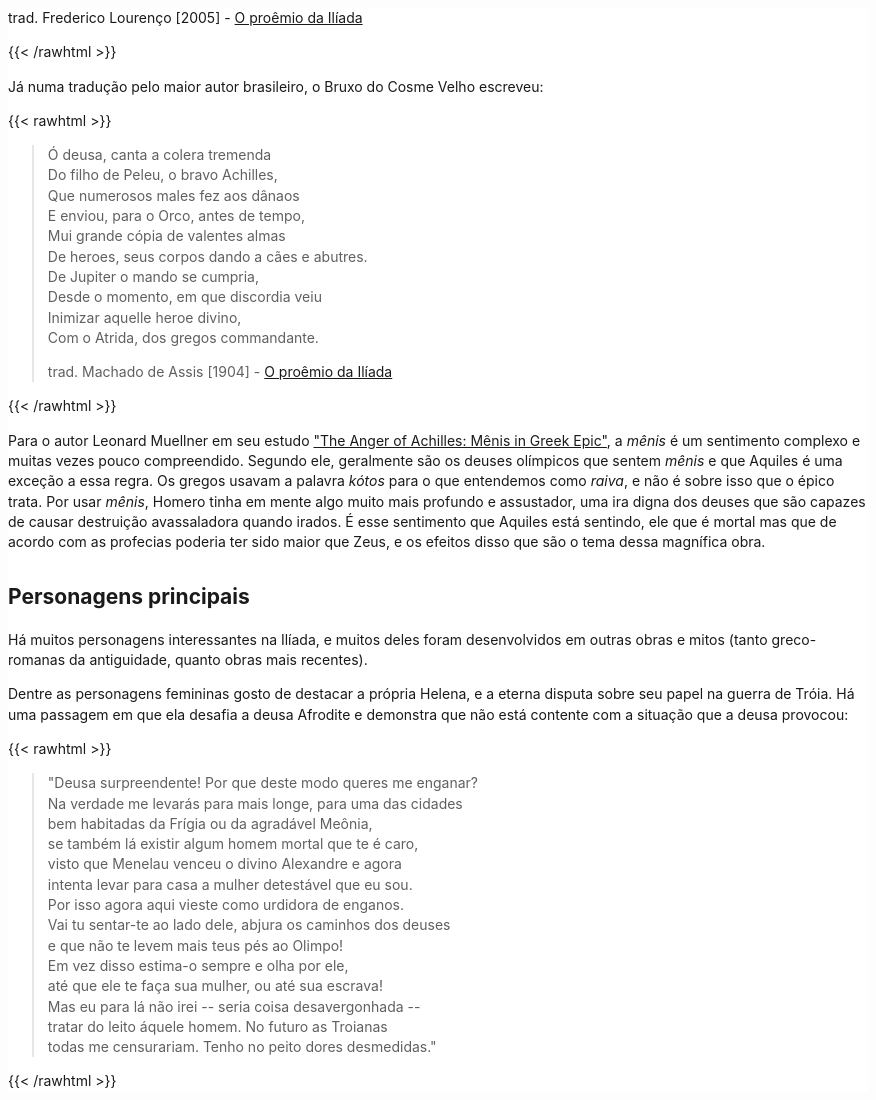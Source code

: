 <p>trad. Frederico Lourenço [2005] - <a href="http://formasfixas.blogspot.com/2020/03/o-proemio-da-iliada.html">O proêmio da Ilíada</a></p>
</blockquote>
{{< /rawhtml >}}

Já numa tradução pelo maior autor brasileiro, o Bruxo do Cosme Velho escreveu:

{{< rawhtml >}}
<blockquote>
Ó deusa, canta a colera tremenda
<br>Do filho de Peleu, o bravo Achilles,
<br>Que numerosos males fez aos dânaos
<br>E enviou, para o Orco, antes de tempo,
<br>Mui grande cópia de valentes almas
<br>De heroes, seus corpos dando a cães e abutres.
<br>De Jupiter o mando se cumpria,
<br>Desde o momento, em que discordia veiu
<br>Inimizar aquelle heroe divino,
<br>Com o Atrida, dos gregos commandante.


<p>trad. Machado de Assis [1904] - <a href="http://formasfixas.blogspot.com/2020/03/o-proemio-da-iliada.html">O proêmio da Ilíada</a></p>
</blockquote>
{{< /rawhtml >}}

Para o autor Leonard Muellner em seu estudo ["The Anger of Achilles: Mênis in Greek Epic"](https://chs.harvard.edu/book/muellner-leonard-the-anger-of-achilles-menis-in-greek-epic-2/), a *mênis* é um sentimento complexo e muitas vezes pouco compreendido. Segundo ele, geralmente são os deuses olímpicos que sentem *mênis* e que Aquiles é uma exceção a essa regra. Os gregos usavam a palavra *kótos* para o que entendemos como *raiva*, e não é sobre isso que o épico trata. Por usar *mênis*, Homero tinha em mente algo muito mais profundo e assustador, uma ira digna dos deuses que são capazes de causar destruição avassaladora quando irados. É esse sentimento que Aquiles está sentindo, ele que é mortal mas que de acordo com as profecias poderia ter sido maior que Zeus, e os efeitos disso que são o tema dessa magnífica obra. 

## Personagens principais

Há muitos personagens interessantes na Ilíada, e muitos deles foram desenvolvidos em outras obras e mitos (tanto greco-romanas da antiguidade, quanto obras mais recentes). 

Dentre as personagens femininas gosto de destacar a própria Helena, e a eterna disputa sobre seu papel na guerra de Tróia. Há uma passagem em que ela desafia a deusa Afrodite e demonstra que não está contente com a situação que a deusa provocou:

{{< rawhtml >}}
<blockquote>
"Deusa surpreendente! Por que deste modo queres me enganar?
<br> Na verdade me levarás para mais longe, para uma das cidades
<br> bem habitadas da Frígia ou da agradável Meônia,
<br> se também lá existir algum homem mortal que te é caro,
<br> visto que Menelau venceu o divino Alexandre e agora
<br> intenta levar para casa a mulher detestável que eu sou.
<br> Por isso agora aqui vieste como urdidora de enganos.
<br> Vai tu sentar-te ao lado dele, abjura os caminhos dos deuses
<br> e que não te levem mais teus pés ao Olimpo!
<br> Em vez disso estima-o sempre e olha por ele,
<br> até que ele te faça sua mulher, ou até sua escrava!
<br> Mas eu para lá não irei -- seria coisa desavergonhada --
<br> tratar do leito áquele homem. No futuro as Troianas
<br> todas me censurariam. Tenho no peito dores desmedidas."
</blockquote>
{{< /rawhtml >}}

- _Work instructions_
Word for word, write out the lines from the top of the records above down to the line holding "<br>De heroes, seus", inclusive, but not the pictures.

- _Reply_
Source code

: <p>trad. Frederico Lourenço [2005] - <a href="http://formasfixas.blogspot.com/2020/03/o-proemio-da-iliada.html">O proêmio da Ilíada</a></p>
</blockquote>
{{< /rawhtml >}}

Já numa tradução pelo maior autor brasileiro, o Bruxo do Cosme Velho escreveu:

{{< rawhtml >}}
<blockquote>
Ó deusa, canta a colera tremenda
<br>Do filho de Peleu, o bravo Achilles,
<br>Que numerosos males fez aos dânaos
<br>E enviou, para o Orco, antes de tempo,
<br>Mui grande cópia de valentes almas
<br>De heroes, seus corpos dando a cães e abutres.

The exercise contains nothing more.